Hari became involved with a British woman, Daphne Manners played by Susan Wooldridge, the niece of a military family with a respected name in India, who has the misfortune to catch the amorous attentions of Tim's sadistic police superintendent, Ronald Merrick.
"We had a remarkable woman working with all of us when we rehearsed before we flew to India, a woman called Elizabeth Percy, who worked on us with 'class distinction.' She said : "I think that people who have a very hard time in life and find it very difficult to assert themselves, have jaws that are very slightly thrust out. So can we see what happens when you do this with your face." I began to push my jaw out and it grew on my face that there was something like a bad smell and I thought, not only is this the character but it's absolutely the crux of the book. The journey that Merrick travels is to learn that those attitudes of superiority to another race and those attitudes of contempt of which Scott, the author found the British guilty, not right, and eventually Merrick is murdered because of these attitudes. That moment, when we found that thing, seemed to me to be quite astounding, becuase she had put her finger on the nub of the four books."
The series won five BAFTAS out of 10 nominations including 'Best Actor' for Tim and 'Best Actress' for Peggy Ashcroft. It also won 'Best Mini Series' at the Golden Globes and 'Best Limited Drama' at the Emmys. It stands today as an example of what could be achieved on television - but hasn't been since.
The then, 31 year old Susan Wooldridge paid tribute to Christopher at the BFI in 2016 when she said : "All I want to say is, thirty years on is thankyou for the greatest present of Daphne Manners. I couldn't have done it without you.You let me fly and kept me grounded and it was the most extraordinary career experience and you have been the gold standard by which I've judged directors since and found all of them wanting."

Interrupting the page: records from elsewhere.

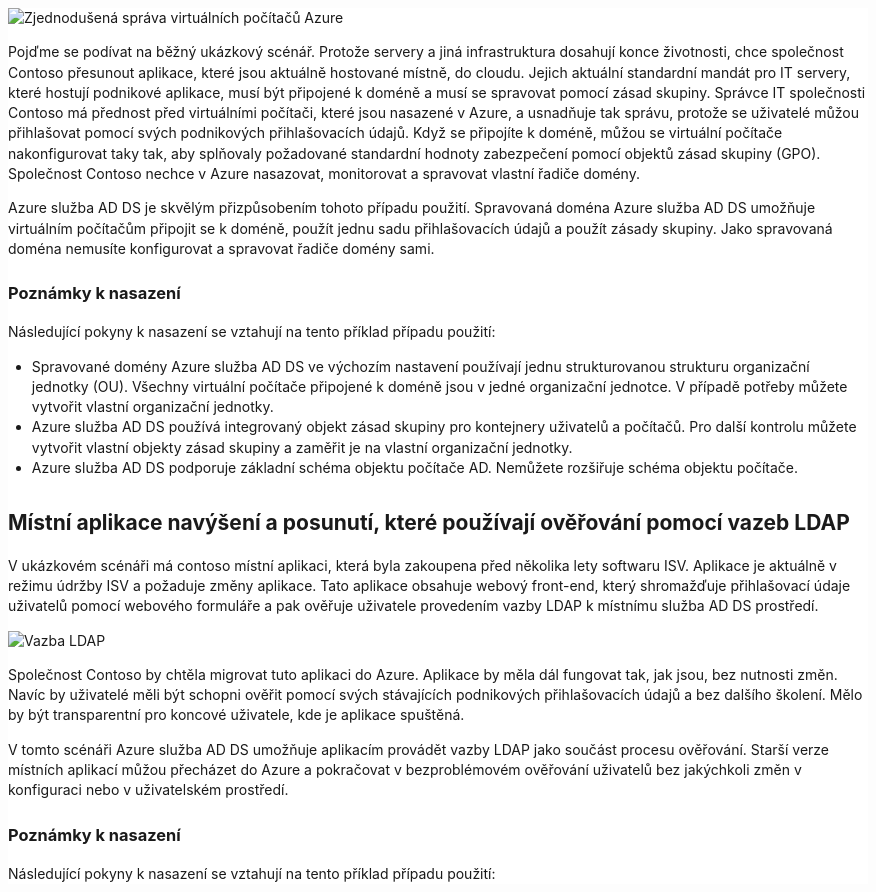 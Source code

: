 ![Zjednodušená správa virtuálních počítačů Azure](./media/active-directory-domain-services-scenarios/streamlined-vm-administration.png)

Pojďme se podívat na běžný ukázkový scénář. Protože servery a jiná infrastruktura dosahují konce životnosti, chce společnost Contoso přesunout aplikace, které jsou aktuálně hostované místně, do cloudu. Jejich aktuální standardní mandát pro IT servery, které hostují podnikové aplikace, musí být připojené k doméně a musí se spravovat pomocí zásad skupiny. Správce IT společnosti Contoso má přednost před virtuálními počítači, které jsou nasazené v Azure, a usnadňuje tak správu, protože se uživatelé můžou přihlašovat pomocí svých podnikových přihlašovacích údajů. Když se připojíte k doméně, můžou se virtuální počítače nakonfigurovat taky tak, aby splňovaly požadované standardní hodnoty zabezpečení pomocí objektů zásad skupiny (GPO). Společnost Contoso nechce v Azure nasazovat, monitorovat a spravovat vlastní řadiče domény.

Azure služba AD DS je skvělým přizpůsobením tohoto případu použití. Spravovaná doména Azure služba AD DS umožňuje virtuálním počítačům připojit se k doméně, použít jednu sadu přihlašovacích údajů a použít zásady skupiny. Jako spravovaná doména nemusíte konfigurovat a spravovat řadiče domény sami.

### <a name="deployment-notes"></a>Poznámky k nasazení

Následující pokyny k nasazení se vztahují na tento příklad případu použití:

* Spravované domény Azure služba AD DS ve výchozím nastavení používají jednu strukturovanou strukturu organizační jednotky (OU). Všechny virtuální počítače připojené k doméně jsou v jedné organizační jednotce. V případě potřeby můžete vytvořit vlastní organizační jednotky.
* Azure služba AD DS používá integrovaný objekt zásad skupiny pro kontejnery uživatelů a počítačů. Pro další kontrolu můžete vytvořit vlastní objekty zásad skupiny a zaměřit je na vlastní organizační jednotky.
* Azure služba AD DS podporuje základní schéma objektu počítače AD. Nemůžete rozšiřuje schéma objektu počítače.

## <a name="lift-and-shift-on-premises-applications-that-use-ldap-bind-authentication"></a>Místní aplikace navýšení a posunutí, které používají ověřování pomocí vazeb LDAP

V ukázkovém scénáři má contoso místní aplikaci, která byla zakoupena před několika lety softwaru ISV. Aplikace je aktuálně v režimu údržby ISV a požaduje změny aplikace. Tato aplikace obsahuje webový front-end, který shromažďuje přihlašovací údaje uživatelů pomocí webového formuláře a pak ověřuje uživatele provedením vazby LDAP k místnímu služba AD DS prostředí.

![Vazba LDAP](./media/active-directory-domain-services-scenarios/ldap-bind.png)

Společnost Contoso by chtěla migrovat tuto aplikaci do Azure. Aplikace by měla dál fungovat tak, jak jsou, bez nutnosti změn. Navíc by uživatelé měli být schopni ověřit pomocí svých stávajících podnikových přihlašovacích údajů a bez dalšího školení. Mělo by být transparentní pro koncové uživatele, kde je aplikace spuštěná.

V tomto scénáři Azure služba AD DS umožňuje aplikacím provádět vazby LDAP jako součást procesu ověřování. Starší verze místních aplikací můžou přecházet do Azure a pokračovat v bezproblémovém ověřování uživatelů bez jakýchkoli změn v konfiguraci nebo v uživatelském prostředí.

### <a name="deployment-notes"></a>Poznámky k nasazení

Následující pokyny k nasazení se vztahují na tento příklad případu použití:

She was followed by Art Malik, then also 31 who said of Christopher : "He's an extraordinary man. Anyone who's had the privilege to work with him knows that. What is extraordinary about him is that he doesn't say a lot. When I first met him to play this part, which I have to admit was around the time when people were still 'blacking up' and he was insistent that Hari would be played by somebody who was from the Subcontinent and that to me was wonderful. I was straight out of drama college, three of four years and I remember going to see him for the first time and he said : "Well, what have you been doing ?" and I said : "I've just done a play at the Young Vic. He said : "Yes, I saw that." Silence. I said : "It was a very difficult play." He said : "No, it wasn't at all." Silence. "Would you like to read something ?" "Of course." "I think you might have to come back." That was my first audition and you've given me my career. Thank you Sir. Thank you."